Wittgenstein. Wer sagt die Wahrheit? Die Angeklagten, die wegen schwerer Körperverletzung angeklagt sind, oder das Opfer? Das verstrickt sich in Widersprüche.

Es ist ein seltenes Bild am Freitagmorgen im Amtsgericht Bad Berleburg: Gleich vier Beschuldigte müssen auf der Anklagebank Platz nehmen — darunter drei Wittgensteiner Brüder (21, 26 und 28 Jahre alt) und ein gemeinsamer 26-jähriger Freund, der ehemals in Bad Berleburg gewohnt hatte.

Die vier Angeklagten sollen sich im Februar dieses Jahres der gemeinschaftlichen gefährlichen Körperverletzung schuldig gemacht haben. Nach einer rund dreistündigen Verhandlung konnten die schwerwiegenden Anschuldigungen der Staatsanwaltschaft Siegen weder bestätigt noch widerlegt werden.

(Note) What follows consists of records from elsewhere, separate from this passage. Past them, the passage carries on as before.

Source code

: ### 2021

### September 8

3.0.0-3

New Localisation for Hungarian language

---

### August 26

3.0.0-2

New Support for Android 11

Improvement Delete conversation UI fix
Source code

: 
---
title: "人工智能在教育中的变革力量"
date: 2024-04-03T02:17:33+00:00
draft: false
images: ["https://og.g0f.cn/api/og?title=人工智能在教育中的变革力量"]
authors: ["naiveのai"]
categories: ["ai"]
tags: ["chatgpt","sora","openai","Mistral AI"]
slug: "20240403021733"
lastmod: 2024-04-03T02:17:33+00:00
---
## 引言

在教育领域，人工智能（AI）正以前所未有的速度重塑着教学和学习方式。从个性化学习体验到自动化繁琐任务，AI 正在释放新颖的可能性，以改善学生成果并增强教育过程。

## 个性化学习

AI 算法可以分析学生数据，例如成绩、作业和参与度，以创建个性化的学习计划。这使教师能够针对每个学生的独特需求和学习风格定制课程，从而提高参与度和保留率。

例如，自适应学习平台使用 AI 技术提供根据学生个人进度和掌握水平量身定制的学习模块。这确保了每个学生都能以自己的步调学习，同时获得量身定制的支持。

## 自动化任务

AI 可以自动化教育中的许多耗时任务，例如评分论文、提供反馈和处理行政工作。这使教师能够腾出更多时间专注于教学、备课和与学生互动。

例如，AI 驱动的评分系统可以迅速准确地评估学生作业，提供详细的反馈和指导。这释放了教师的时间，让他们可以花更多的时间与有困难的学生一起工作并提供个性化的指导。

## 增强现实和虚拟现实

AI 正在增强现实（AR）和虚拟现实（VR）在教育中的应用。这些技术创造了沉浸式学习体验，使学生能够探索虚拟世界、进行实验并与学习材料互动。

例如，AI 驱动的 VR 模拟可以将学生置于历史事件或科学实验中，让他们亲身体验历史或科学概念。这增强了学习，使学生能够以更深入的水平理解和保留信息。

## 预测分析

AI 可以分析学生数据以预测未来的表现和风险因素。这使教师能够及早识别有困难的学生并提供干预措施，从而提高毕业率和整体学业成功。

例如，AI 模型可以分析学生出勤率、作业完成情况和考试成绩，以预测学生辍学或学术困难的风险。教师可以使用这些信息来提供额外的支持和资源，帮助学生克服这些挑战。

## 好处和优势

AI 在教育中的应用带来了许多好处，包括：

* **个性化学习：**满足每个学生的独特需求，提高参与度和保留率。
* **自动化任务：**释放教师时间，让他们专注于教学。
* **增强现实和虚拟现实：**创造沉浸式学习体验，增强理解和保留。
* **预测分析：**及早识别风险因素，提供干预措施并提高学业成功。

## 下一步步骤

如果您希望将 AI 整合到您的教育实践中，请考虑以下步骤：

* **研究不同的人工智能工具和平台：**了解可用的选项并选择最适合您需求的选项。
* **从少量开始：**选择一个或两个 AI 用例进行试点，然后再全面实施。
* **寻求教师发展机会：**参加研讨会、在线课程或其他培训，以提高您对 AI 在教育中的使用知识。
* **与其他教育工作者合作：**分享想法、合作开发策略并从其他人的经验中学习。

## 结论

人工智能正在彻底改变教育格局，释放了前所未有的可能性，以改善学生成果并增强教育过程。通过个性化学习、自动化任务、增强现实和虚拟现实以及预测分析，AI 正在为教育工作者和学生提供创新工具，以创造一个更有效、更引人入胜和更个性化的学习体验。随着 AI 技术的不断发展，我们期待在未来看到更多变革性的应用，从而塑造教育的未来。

Richter Torsten Hoffmann stellte das Verfahren gegen die vier Angeklagten letztlich ein. Aber der Richter weiß auch: „Irgendeiner kann heute nicht die Wahrheit gesagt haben.“ Der Fall entpuppte sich als äußerst zwielichtig. Fest steht aber: Die Angeklagten scheinen allesamt ein Alibi zu haben — und das mutmaßliche Opfer, ein ehemaliger 26-jähriger Bad Berleburger, verstrickte sich im Laufe der Hauptverhandlung in Widersprüche.

Messer und Schlagringe

Mit Schlagringen und einem Messer ausgestattet sollen die vier Beschuldigten an einem Februarnachmittag 2021 in die Bad Berleburger Wohnung des mutmaßlich Geschädigten (26) eingedrungen sein und diesen geschlagen, getreten und ihm eine Wasserpfeife auf dem Kopf zerschlagen haben.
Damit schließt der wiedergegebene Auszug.